I have a bytestring of output from a subprocess, that consists of a series of whitespace-separated words and I want to split that up into words for processing. Ideally, I don't want to convert to a string as I can't be 100% sure the data is valid UTF-8 (I'm 99% sure, but why take the risk?) It wasn't too hard to write my own iterator for this:
#[derive(Debug)]
struct Words<'a> {
str: &'a [u8],
start: usize,
end: usize,
}
impl<'a> Iterator for Words<'a> {
type Item = &'a[u8];
fn next(&mut self) -> Option<Self::Item> {
self.start = self.end;
while self.start < self.str.len() && self.str[self.start].is_ascii_whitespace() {
self.start += 1;
}
if self.start >= self.str.len() {
return None;
}
self.end = self.start;
while self.end < self.str.len() && !self.str[self.end].is_ascii_whitespace() {
self.end += 1;
}
Some(&self.str[self.start..self.end])
}
}
but it feels like this is something I should be able to get from the standard library. I did spend a bit of time before writing my own, but I couldn't find anything that looked straightforward.
Is there an easy way of doing this that I should have found?

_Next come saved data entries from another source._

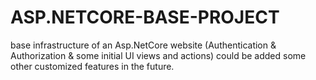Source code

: # ASP.NETCORE-BASE-PROJECT
base infrastructure of an Asp.NetCore website (Authentication &amp; Authorization &amp; some initial UI views and actions)
could be added some other customized features in the future.
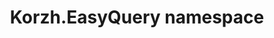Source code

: ---
title: Korzh.EasyQuery namespace
slug: api-reference/korzh-easyquery-linq/korzh-easyquery-namespace/__section
---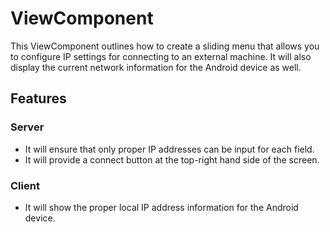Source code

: # ViewComponent
This ViewComponent outlines how to create a sliding menu that allows you to configure IP settings for connecting to an external machine. It will also display the current network information for the Android device as well.

## Features
### Server
* It will ensure that only proper IP addresses can be input for each field.
* It will provide a connect button at the top-right hand side of the screen.

### Client
* It will show the proper local IP address information for the Android device.

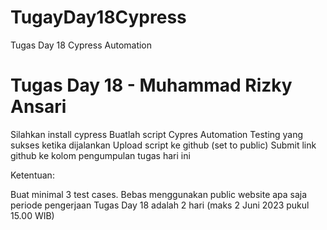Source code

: # TugayDay18Cypress
Tugas Day 18 Cypress Automation

Tugas Day 18 - Muhammad Rizky Ansari
===========================================

Silahkan install cypress
Buatlah script Cypres Automation Testing yang sukses ketika dijalankan
Upload script ke github (set to public)
Submit link github ke kolom pengumpulan tugas hari ini
 

Ketentuan:

Buat minimal 3 test cases. Bebas menggunakan public website apa saja
periode pengerjaan Tugas Day 18 adalah 2 hari (maks 2 Juni 2023 pukul 15.00 WIB)
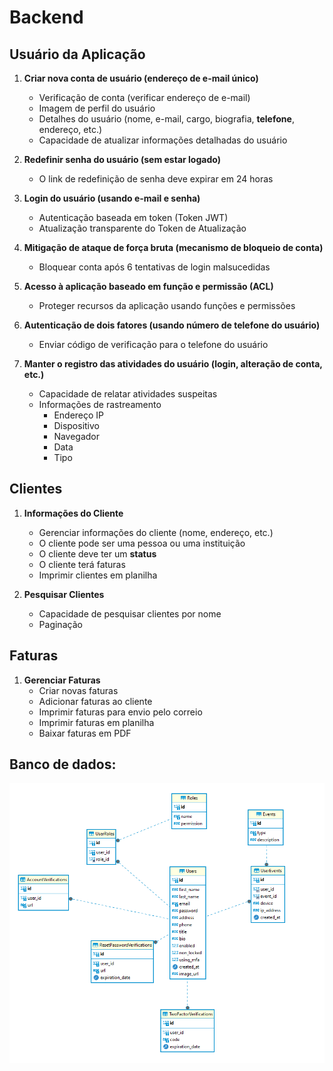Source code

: # Backend

## Usuário da Aplicação

1. **Criar nova conta de usuário (endereço de e-mail único)**
    - Verificação de conta (verificar endereço de e-mail)
    - Imagem de perfil do usuário
    - Detalhes do usuário (nome, e-mail, cargo, biografia, **telefone**, endereço, etc.)
    - Capacidade de atualizar informações detalhadas do usuário

2. **Redefinir senha do usuário (sem estar logado)**
    - O link de redefinição de senha deve expirar em 24 horas

3. **Login do usuário (usando e-mail e senha)**
    - Autenticação baseada em token (Token JWT)
    - Atualização transparente do Token de Atualização

4. **Mitigação de ataque de força bruta (mecanismo de bloqueio de conta)**
    - Bloquear conta após 6 tentativas de login malsucedidas

5. **Acesso à aplicação baseado em função e permissão (ACL)**
    - Proteger recursos da aplicação usando funções e permissões

6. **Autenticação de dois fatores (usando número de telefone do usuário)**
    - Enviar código de verificação para o telefone do usuário

7. **Manter o registro das atividades do usuário (login, alteração de conta, etc.)**
    - Capacidade de relatar atividades suspeitas
    - Informações de rastreamento
        - Endereço IP
        - Dispositivo
        - Navegador
        - Data
        - Tipo

## Clientes

1. **Informações do Cliente**
    - Gerenciar informações do cliente (nome, endereço, etc.)
    - O cliente pode ser uma pessoa ou uma instituição
    - O cliente deve ter um **status**
    - O cliente terá faturas
    - Imprimir clientes em planilha

2. **Pesquisar Clientes**
    - Capacidade de pesquisar clientes por nome
    - Paginação

## Faturas

1. **Gerenciar Faturas**
    - Criar novas faturas
    - Adicionar faturas ao cliente
    - Imprimir faturas para envio pelo correio
    - Imprimir faturas em planilha
    - Baixar faturas em PDF

## Banco de dados:
![img.png](management/schema.png)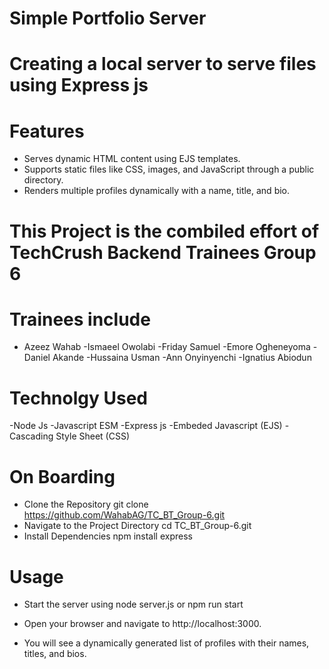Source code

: # Simple Portfolio Server 

# Creating a local server to serve files using Express js

# Features
- Serves dynamic HTML content using EJS templates.
- Supports static files like CSS, images, and JavaScript through a public directory.
- Renders multiple profiles dynamically with a name, title, and bio.

# This Project is the combiled effort of TechCrush Backend Trainees Group 6
# Trainees include
- Azeez Wahab
-Ismaeel Owolabi
-Friday Samuel
-Emore Ogheneyoma
-Daniel Akande
-Hussaina Usman
-Ann Onyinyenchi
-Ignatius Abiodun

# Technolgy Used
-Node Js
-Javascript ESM
-Express js
-Embeded Javascript (EJS)
-Cascading Style Sheet (CSS)

# On Boarding
- Clone the Repository
    git clone https://github.com/WahabAG/TC_BT_Group-6.git
- Navigate to the Project Directory
    cd TC_BT_Group-6.git
- Install Dependencies
    npm install express


# Usage
- Start the server using node server.js or npm run start

- Open your browser and navigate to http://localhost:3000.

- You will see a dynamically generated list of profiles with their names, titles, and bios.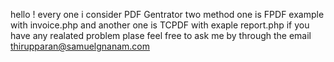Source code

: hello ! every one i consider PDF Gentrator two method  one is FPDF example with  invoice.php and another one is TCPDF with exaple report.php
if you have any realated problem plase feel free to ask me by through the email thirupparan@samuelgnanam.com 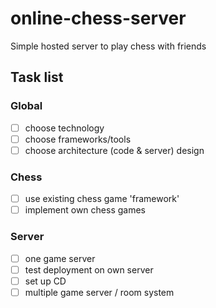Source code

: # online-chess-server
Simple hosted server to play chess with friends


## Task list

### Global

* [ ] choose technology 
* [ ] choose frameworks/tools
* [ ] choose architecture (code & server) design

### Chess

* [ ] use existing chess game 'framework'
* [ ] implement own chess games

### Server

* [ ] one game server
* [ ] test deployment on own server
* [ ] set up CD
* [ ] multiple game server / room system
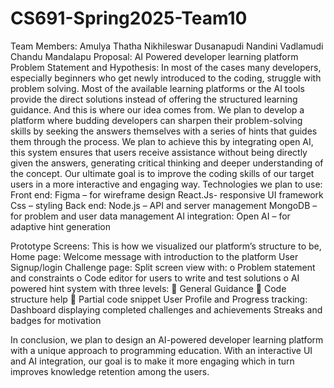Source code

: # CS691-Spring2025-Team10
Team Members:
Amulya Thatha
Nikhileswar Dusanapudi
Nandini Vadlamudi
Chandu Mandalapu
Proposal: AI Powered developer learning platform
Problem Statement and Hypothesis:
In most of the cases many developers, especially beginners who get newly introduced to the coding, struggle with problem solving. Most of the available learning platforms or the AI tools provide the direct solutions instead of offering the structured learning guidance. And this is where our idea comes from. 
We plan to develop a platform where budding developers can sharpen their problem-solving skills by seeking the answers themselves with a series of hints that guides them through the process. We plan to achieve this by integrating open AI, this system ensures that users receive assistance without being directly given the answers, generating critical thinking and deeper understanding of the concept. Our ultimate goal is to improve the coding skills of our target users in a more interactive and engaging way. 
Technologies we plan to use: 
Front end:
Figma – for wireframe design
React.Js- responsive UI framework
Css – styling
Back end: 
Node.js – API and server management
MongoDB – for problem and user data management
AI integration:
Open AI – for adaptive hint generation

Prototype Screens:
This is how we visualized our platform’s structure to be, 
Home page:
Welcome message with introduction to the platform
User Signup/login
Challenge page:
Split screen view with:
o	Problem statement and constraints
o	Code editor for users to write and test solutions
o	AI powered hint system with three levels:
	General Guidance
	Code structure help
	Partial code snippet
User Profile and Progress tracking:
Dashboard displaying completed challenges and achievements
Streaks and badges for motivation

In conclusion, we plan to design an AI-powered developer learning platform with a unique approach to programming education. With an interactive UI and AI integration, our goal is to make it more engaging which in turn improves knowledge retention among the users.  
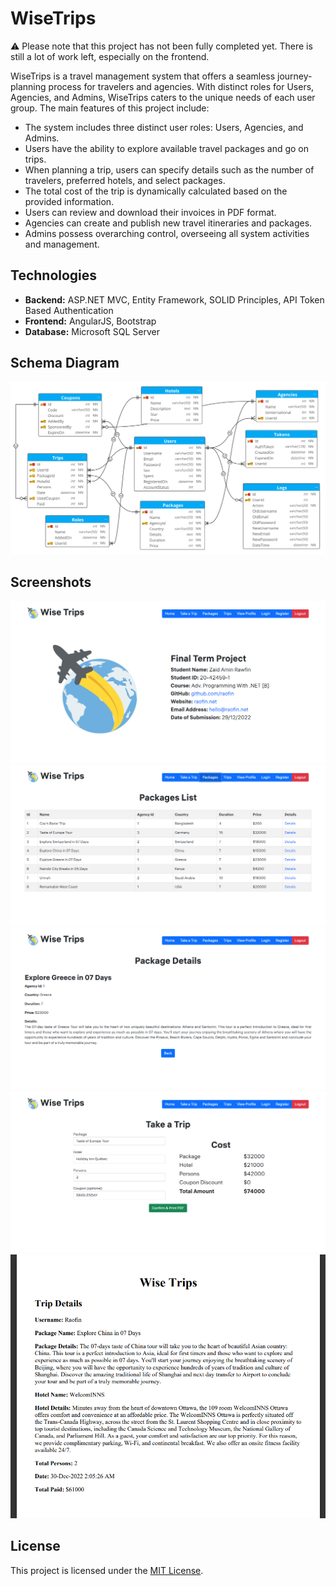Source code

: # WiseTrips
⚠️ Please note that this project has not been fully completed yet. There is still a lot of work left, especially on the frontend.

WiseTrips is a travel management system that offers a seamless journey-planning process for travelers and agencies. With distinct roles for Users, Agencies, and Admins, WiseTrips caters to the unique needs of each user group. The main features of this project include:
- The system includes three distinct user roles: Users, Agencies, and Admins.
- Users have the ability to explore available travel packages and go on trips.
- When planning a trip, users can specify details such as the number of travelers, preferred hotels, and select packages.
- The total cost of the trip is dynamically calculated based on the provided information.
- Users can review and download their invoices in PDF format.
- Agencies can create and publish new travel itineraries and packages.
- Admins possess overarching control, overseeing all system activities and management.

## Technologies
- **Backend:** ASP.NET MVC, Entity Framework, SOLID Principles, API Token Based Authentication
- **Frontend:** AngularJS, Bootstrap
- **Database:** Microsoft SQL Server

## Schema Diagram
<img src="/Readme_md/schema-diagram.svg">

## Screenshots
<img src="/Readme_md/1.png">
<img src="/Readme_md/2.png">
<img src="/Readme_md/3.png">
<img src="/Readme_md/4.png">
<img src="/Readme_md/5.png">

## License
This project is licensed under the [MIT License](LICENSE).

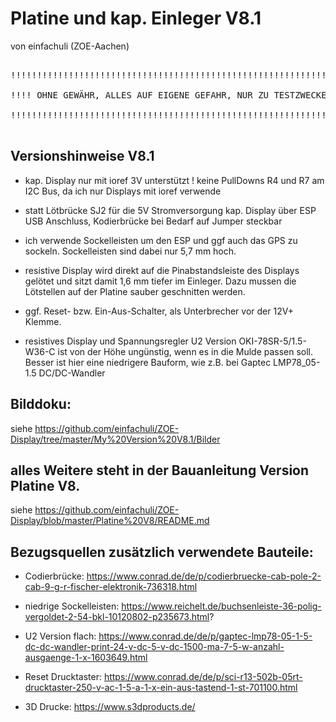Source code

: # Platine und kap. Einleger V8.1



von einfachuli (ZOE-Aachen)



<pre>

!!!!!!!!!!!!!!!!!!!!!!!!!!!!!!!!!!!!!!!!!!!!!!!!!!!!!!!!!!!!!!!!!!

!!!! OHNE GEWÄHR, ALLES AUF EIGENE GEFAHR, NUR ZU TESTZWECKEN !!!!

!!!!!!!!!!!!!!!!!!!!!!!!!!!!!!!!!!!!!!!!!!!!!!!!!!!!!!!!!!!!!!!!!!

</pre>



##  Versionshinweise V8.1

  
- kap. Display nur mit ioref 3V unterstützt ! keine PullDowns R4 und R7 am I2C Bus, da ich nur Displays mit ioref verwende 

- statt Lötbrücke SJ2 für die 5V Stromversorgung kap. Display über ESP USB Anschluss, Kodierbrücke bei Bedarf auf Jumper steckbar

- ich verwende Sockelleisten um den ESP und ggf auch das GPS zu sockeln. Sockelleisten sind dabei nur 5,7 mm hoch.

- resistive Display wird direkt auf die Pinabstandsleiste des Displays gelötet und sitzt damit 1,6 mm tiefer im Einleger. 
      Dazu mussen die Lötstellen auf der Platine sauber geschnitten werden.

- ggf. Reset- bzw. Ein-Aus-Schalter, als Unterbrecher vor der 12V+ Klemme.

- resistives Display und Spannungsregler U2 Version OKI-78SR-5/1.5-W36-C ist von der Höhe ungünstig, wenn es in die Mulde passen soll.      Besser ist hier eine niedrigere Bauform, wie z.B. bei Gaptec LMP78_05-1.5 DC/DC-Wandler

  

## Bilddoku: 
  siehe https://github.com/einfachuli/ZOE-Display/tree/master/My%20Version%20V8.1/Bilder



## alles Weitere steht in der Bauanleitung Version Platine V8. 
  siehe https://github.com/einfachuli/ZOE-Display/blob/master/Platine%20V8/README.md



## Bezugsquellen zusätzlich verwendete Bauteile:

  - Codierbrücke: https://www.conrad.de/de/p/codierbruecke-cab-pole-2-cab-9-g-r-fischer-elektronik-736318.html

  - niedrige Sockelleisten: https://www.reichelt.de/buchsenleiste-36-polig-vergoldet-2-54-bkl-10120802-p235673.html?

  - U2 Version flach: https://www.conrad.de/de/p/gaptec-lmp78-05-1-5-dc-dc-wandler-print-24-v-dc-5-v-dc-1500-ma-7-5-w-anzahl-ausgaenge-1-x-1603649.html

  - Reset Drucktaster: https://www.conrad.de/de/p/sci-r13-502b-05rt-drucktaster-250-v-ac-1-5-a-1-x-ein-aus-tastend-1-st-701100.html

  - 3D Drucke: https://www.s3dproducts.de/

My reasons are two-fold:
- I'm just learning Rust, and I want to learn to do things the right way, which to me means using the features available rather than rewriting things from scratch where possible.
- While I'm reasonably sure my implementation is OK, I'd much rather use an existing, tested answer instead of adding an extra potential source of bugs by writing my own implementation.